_WHAT THIS TASK INVOLVES:_ Reproduce, without any change, the span of lines from the opening of the records below to the line containing "群$G$と環$R$について，", inclusive.

_DATA IN THIS EXERCISE:_
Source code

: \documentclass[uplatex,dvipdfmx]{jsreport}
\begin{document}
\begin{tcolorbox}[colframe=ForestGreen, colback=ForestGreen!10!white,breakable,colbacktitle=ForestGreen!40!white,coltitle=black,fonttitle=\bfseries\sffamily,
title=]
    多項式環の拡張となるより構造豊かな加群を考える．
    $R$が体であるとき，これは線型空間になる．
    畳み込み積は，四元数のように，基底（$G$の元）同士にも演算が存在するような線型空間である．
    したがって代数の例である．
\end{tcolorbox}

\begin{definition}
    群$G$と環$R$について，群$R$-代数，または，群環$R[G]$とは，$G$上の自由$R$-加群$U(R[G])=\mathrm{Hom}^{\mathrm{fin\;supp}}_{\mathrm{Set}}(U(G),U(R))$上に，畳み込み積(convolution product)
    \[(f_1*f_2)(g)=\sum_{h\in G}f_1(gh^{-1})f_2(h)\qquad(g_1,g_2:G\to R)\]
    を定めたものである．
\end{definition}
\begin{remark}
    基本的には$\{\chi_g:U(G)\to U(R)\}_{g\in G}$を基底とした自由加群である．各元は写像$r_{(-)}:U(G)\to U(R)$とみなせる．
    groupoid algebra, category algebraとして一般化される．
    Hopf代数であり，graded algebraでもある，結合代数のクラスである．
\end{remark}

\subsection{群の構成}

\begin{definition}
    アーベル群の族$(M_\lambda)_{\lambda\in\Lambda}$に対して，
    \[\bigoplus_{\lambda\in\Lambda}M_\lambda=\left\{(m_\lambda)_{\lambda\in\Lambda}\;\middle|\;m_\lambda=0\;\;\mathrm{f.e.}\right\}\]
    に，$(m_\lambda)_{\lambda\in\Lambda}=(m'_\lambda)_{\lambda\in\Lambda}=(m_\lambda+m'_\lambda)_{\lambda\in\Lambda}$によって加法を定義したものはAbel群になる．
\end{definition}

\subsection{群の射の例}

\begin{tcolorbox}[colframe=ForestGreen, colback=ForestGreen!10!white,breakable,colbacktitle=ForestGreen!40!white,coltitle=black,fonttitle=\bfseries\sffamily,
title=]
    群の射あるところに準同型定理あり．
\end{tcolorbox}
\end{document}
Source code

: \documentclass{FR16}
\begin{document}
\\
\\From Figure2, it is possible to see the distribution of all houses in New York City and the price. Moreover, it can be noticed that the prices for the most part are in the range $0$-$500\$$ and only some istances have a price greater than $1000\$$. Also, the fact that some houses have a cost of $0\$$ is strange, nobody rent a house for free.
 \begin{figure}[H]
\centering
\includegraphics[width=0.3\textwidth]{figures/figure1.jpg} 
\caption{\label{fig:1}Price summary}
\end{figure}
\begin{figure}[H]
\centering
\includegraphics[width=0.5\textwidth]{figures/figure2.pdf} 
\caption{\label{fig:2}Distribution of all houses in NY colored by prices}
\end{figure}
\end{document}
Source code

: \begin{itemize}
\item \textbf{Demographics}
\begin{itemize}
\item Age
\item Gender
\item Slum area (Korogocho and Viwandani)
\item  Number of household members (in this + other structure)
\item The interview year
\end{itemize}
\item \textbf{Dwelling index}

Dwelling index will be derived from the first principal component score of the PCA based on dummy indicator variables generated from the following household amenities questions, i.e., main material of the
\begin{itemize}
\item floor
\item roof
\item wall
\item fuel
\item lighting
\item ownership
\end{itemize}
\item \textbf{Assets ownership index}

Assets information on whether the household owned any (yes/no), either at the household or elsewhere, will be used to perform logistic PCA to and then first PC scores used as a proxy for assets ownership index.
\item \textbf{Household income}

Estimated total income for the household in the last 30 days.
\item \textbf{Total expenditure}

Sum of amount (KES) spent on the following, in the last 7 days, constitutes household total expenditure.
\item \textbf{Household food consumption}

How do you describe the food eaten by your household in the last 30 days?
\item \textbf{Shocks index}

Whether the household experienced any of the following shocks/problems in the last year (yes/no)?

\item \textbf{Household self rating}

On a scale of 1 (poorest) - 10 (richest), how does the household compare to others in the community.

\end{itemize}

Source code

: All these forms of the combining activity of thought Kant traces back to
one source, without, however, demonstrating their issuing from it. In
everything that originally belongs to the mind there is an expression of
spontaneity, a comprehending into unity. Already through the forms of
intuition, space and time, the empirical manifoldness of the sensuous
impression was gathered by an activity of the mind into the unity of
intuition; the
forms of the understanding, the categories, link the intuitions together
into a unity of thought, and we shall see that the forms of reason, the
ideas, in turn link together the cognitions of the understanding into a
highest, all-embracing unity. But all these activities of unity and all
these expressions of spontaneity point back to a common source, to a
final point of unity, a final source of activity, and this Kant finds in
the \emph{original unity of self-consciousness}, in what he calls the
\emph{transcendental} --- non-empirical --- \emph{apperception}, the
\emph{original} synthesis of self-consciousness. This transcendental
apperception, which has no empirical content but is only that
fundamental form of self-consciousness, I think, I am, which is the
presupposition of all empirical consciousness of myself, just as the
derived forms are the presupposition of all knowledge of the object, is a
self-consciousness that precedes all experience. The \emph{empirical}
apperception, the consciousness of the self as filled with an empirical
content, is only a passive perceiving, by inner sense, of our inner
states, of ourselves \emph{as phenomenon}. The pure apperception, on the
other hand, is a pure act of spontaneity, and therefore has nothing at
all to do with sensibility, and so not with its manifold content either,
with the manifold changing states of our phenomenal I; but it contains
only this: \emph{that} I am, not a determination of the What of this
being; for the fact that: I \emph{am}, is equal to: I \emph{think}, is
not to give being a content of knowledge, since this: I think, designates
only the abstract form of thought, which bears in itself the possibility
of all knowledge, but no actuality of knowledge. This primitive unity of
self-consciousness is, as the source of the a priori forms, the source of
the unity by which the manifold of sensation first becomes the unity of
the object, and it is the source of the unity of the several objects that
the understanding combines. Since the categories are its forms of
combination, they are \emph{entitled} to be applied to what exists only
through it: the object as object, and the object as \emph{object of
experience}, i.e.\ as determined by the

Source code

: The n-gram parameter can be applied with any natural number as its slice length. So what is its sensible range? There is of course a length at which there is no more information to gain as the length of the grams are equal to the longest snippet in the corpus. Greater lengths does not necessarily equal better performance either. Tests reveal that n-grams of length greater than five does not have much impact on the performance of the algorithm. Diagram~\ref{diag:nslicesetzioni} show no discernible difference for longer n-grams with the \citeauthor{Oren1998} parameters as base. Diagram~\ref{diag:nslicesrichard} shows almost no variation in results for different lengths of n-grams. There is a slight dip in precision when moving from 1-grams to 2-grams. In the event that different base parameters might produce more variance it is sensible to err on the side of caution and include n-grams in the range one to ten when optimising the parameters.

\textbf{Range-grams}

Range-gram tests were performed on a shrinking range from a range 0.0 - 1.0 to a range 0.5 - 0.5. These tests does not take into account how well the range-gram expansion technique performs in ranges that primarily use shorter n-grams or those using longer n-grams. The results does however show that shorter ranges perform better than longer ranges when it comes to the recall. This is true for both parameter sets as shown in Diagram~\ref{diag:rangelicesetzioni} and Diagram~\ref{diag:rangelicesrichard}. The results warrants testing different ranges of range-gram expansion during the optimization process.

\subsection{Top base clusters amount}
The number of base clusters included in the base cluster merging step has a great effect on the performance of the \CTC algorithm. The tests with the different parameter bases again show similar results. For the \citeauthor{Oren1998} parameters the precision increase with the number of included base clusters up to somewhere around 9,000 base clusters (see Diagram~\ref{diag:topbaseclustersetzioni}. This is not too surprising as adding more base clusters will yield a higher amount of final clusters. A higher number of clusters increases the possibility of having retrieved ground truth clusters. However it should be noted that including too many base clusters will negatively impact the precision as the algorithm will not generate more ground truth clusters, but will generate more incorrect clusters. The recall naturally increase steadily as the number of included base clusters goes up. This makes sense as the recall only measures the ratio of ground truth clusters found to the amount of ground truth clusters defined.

_TASK SOLUTION:_
Source code

: \documentclass[uplatex,dvipdfmx]{jsreport}
\begin{document}
\begin{tcolorbox}[colframe=ForestGreen, colback=ForestGreen!10!white,breakable,colbacktitle=ForestGreen!40!white,coltitle=black,fonttitle=\bfseries\sffamily,
title=]
    多項式環の拡張となるより構造豊かな加群を考える．
    $R$が体であるとき，これは線型空間になる．
    畳み込み積は，四元数のように，基底（$G$の元）同士にも演算が存在するような線型空間である．
    したがって代数の例である．
\end{tcolorbox}

\begin{definition}
    群$G$と環$R$について，群$R$-代数，または，群環$R[G]$とは，$G$上の自由$R$-加群$U(R[G])=\mathrm{Hom}^{\mathrm{fin\;supp}}_{\mathrm{Set}}(U(G),U(R))$上に，畳み込み積(convolution product)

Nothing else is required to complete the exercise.